Since 1989, the Most Influential Paper award has been given out to research papers that have left a significant impact on the industry since they were published in ICSE 10 years ago. Besides Prof Roychoudhury, the winning paper was written in 2013 by three other authors: Hoang Duong Thien Nguyen and Dawei Qi who were from NUS, and Dr. Satish Chandra from IBM Research.
Their paper, “SemFix: Program Repair via Semantic Analysis” proposed the use of semantic or symbolic program analysis techniques to automatically rectify code. These techniques can be employed on manually written code as well as automatically generated code.
Besides the practical value of such techniques, this also gave a new direction to use symbolic reasoning which was previously used for program verification and testing.

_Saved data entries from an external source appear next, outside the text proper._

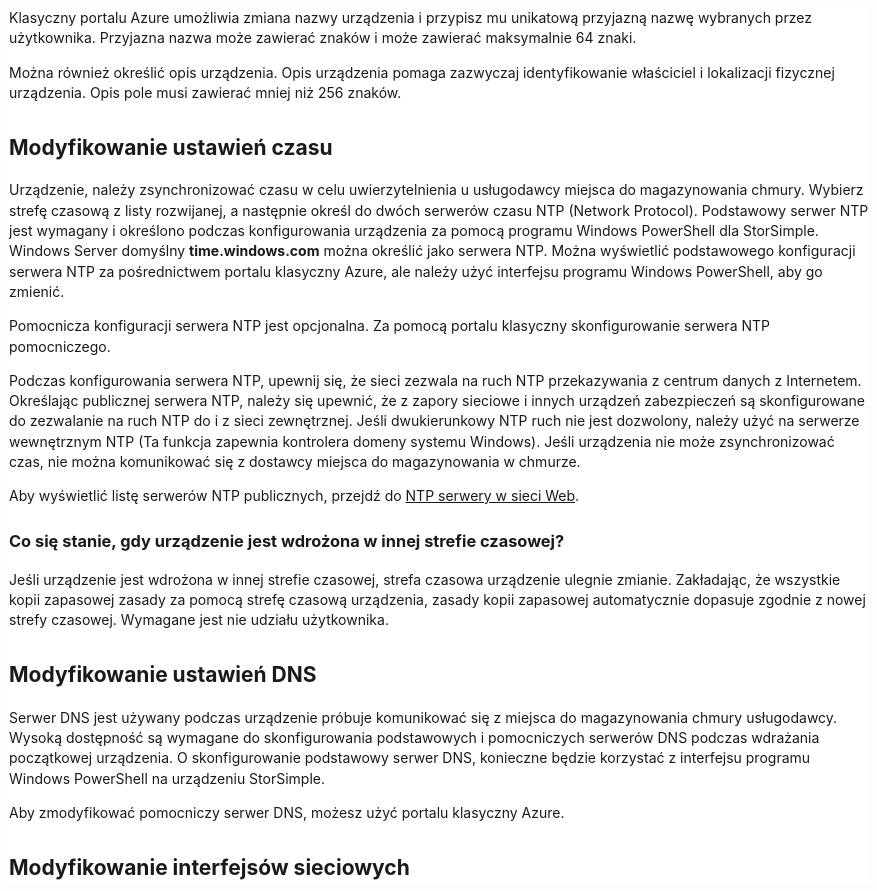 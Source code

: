 Klasyczny portalu Azure umożliwia zmiana nazwy urządzenia i przypisz mu unikatową przyjazną nazwę wybranych przez użytkownika. Przyjazna nazwa może zawierać znaków i może zawierać maksymalnie 64 znaki.

Można również określić opis urządzenia. Opis urządzenia pomaga zazwyczaj identyfikowanie właściciel i lokalizacji fizycznej urządzenia. Opis pole musi zawierać mniej niż 256 znaków.
 
## <a name="modify-time-settings"></a>Modyfikowanie ustawień czasu

Urządzenie, należy zsynchronizować czasu w celu uwierzytelnienia u usługodawcy miejsca do magazynowania chmury. Wybierz strefę czasową z listy rozwijanej, a następnie określ do dwóch serwerów czasu NTP (Network Protocol). Podstawowy serwer NTP jest wymagany i określono podczas konfigurowania urządzenia za pomocą programu Windows PowerShell dla StorSimple. Windows Server domyślny **time.windows.com** można określić jako serwera NTP. Można wyświetlić podstawowego konfiguracji serwera NTP za pośrednictwem portalu klasyczny Azure, ale należy użyć interfejsu programu Windows PowerShell, aby go zmienić.

Pomocnicza konfiguracji serwera NTP jest opcjonalna. Za pomocą portalu klasyczny skonfigurowanie serwera NTP pomocniczego. 

Podczas konfigurowania serwera NTP, upewnij się, że sieci zezwala na ruch NTP przekazywania z centrum danych z Internetem. Określając publicznej serwera NTP, należy się upewnić, że z zapory sieciowe i innych urządzeń zabezpieczeń są skonfigurowane do zezwalanie na ruch NTP do i z sieci zewnętrznej. Jeśli dwukierunkowy NTP ruch nie jest dozwolony, należy użyć na serwerze wewnętrznym NTP (Ta funkcja zapewnia kontrolera domeny systemu Windows). Jeśli urządzenia nie może zsynchronizować czas, nie można komunikować się z dostawcy miejsca do magazynowania w chmurze.

Aby wyświetlić listę serwerów NTP publicznych, przejdź do [NTP serwery w sieci Web](http://support.ntp.org/bin/view/Servers/WebHome). 

### <a name="what-happens-if-the-device-is-deployed-in-a-different-time-zone"></a>Co się stanie, gdy urządzenie jest wdrożona w innej strefie czasowej?

Jeśli urządzenie jest wdrożona w innej strefie czasowej, strefa czasowa urządzenie ulegnie zmianie. Zakładając, że wszystkie kopii zapasowej zasady za pomocą strefę czasową urządzenia, zasady kopii zapasowej automatycznie dopasuje zgodnie z nowej strefy czasowej. Wymagane jest nie udziału użytkownika.

## <a name="modify-dns-settings"></a>Modyfikowanie ustawień DNS

Serwer DNS jest używany podczas urządzenie próbuje komunikować się z miejsca do magazynowania chmury usługodawcy. Wysoką dostępność są wymagane do skonfigurowania podstawowych i pomocniczych serwerów DNS podczas wdrażania początkowej urządzenia. O skonfigurowanie podstawowy serwer DNS, konieczne będzie korzystać z interfejsu programu Windows PowerShell na urządzeniu StorSimple.

Aby zmodyfikować pomocniczy serwer DNS, możesz użyć portalu klasyczny Azure.



## <a name="modify-network-interfaces"></a>Modyfikowanie interfejsów sieciowych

Since the paper was published at ICSE 2013, Prof Roychoudhury and his team have been developing SemFix and has recently launched a five year research program on Automated Program Repair (APR), an area that focuses on techniques to automatically fix errors or vulnerabilities in programming. APR is relevant to automated code generation tools such as Codex and ChatGPT today. “Since automatically generated code from natural language descriptions lack understanding of program semantics, using semantic analysis techniques to auto-correct or rectify the code is of value. APR is also used for reducing exposure of software systems to security vulnerabilities,” shared Prof Roychoudhury on the benefits of APR. His research work on program repair has also been instrumental in obtaining Ministry of Education (MOE) Tier 3 grant funding for 2022 to 2027.
Upon receiving this award, he expressed: “I am honored to receive the award for our work on program repair. We started this direction 10 years ago and will continue to work on it. The need to improve automatically generated code from large models remains relevant today, as well as the need to give evidence about whether such code is trustworthy enough to be integrated into software projects.”